*Extracted entries*
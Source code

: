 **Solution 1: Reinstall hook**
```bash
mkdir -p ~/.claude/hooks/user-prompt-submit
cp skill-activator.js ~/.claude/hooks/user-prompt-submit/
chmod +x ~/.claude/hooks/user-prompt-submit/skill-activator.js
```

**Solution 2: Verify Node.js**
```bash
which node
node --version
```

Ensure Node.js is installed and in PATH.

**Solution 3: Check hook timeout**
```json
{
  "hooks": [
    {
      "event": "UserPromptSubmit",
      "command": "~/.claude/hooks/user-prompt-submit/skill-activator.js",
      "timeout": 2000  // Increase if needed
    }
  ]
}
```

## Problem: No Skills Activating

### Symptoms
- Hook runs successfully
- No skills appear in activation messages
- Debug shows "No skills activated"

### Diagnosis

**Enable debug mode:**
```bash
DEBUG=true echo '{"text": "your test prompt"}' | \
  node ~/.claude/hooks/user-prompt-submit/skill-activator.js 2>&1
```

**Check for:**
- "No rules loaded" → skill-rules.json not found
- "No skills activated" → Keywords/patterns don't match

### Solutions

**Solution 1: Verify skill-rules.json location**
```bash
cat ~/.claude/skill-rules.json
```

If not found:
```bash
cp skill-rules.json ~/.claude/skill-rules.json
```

*Problem to work on*
Only lines containing "found" belong in the answer; copy every such line from the records.

*Solution to the problem*
- "No rules loaded" → skill-rules.json not found
If not found:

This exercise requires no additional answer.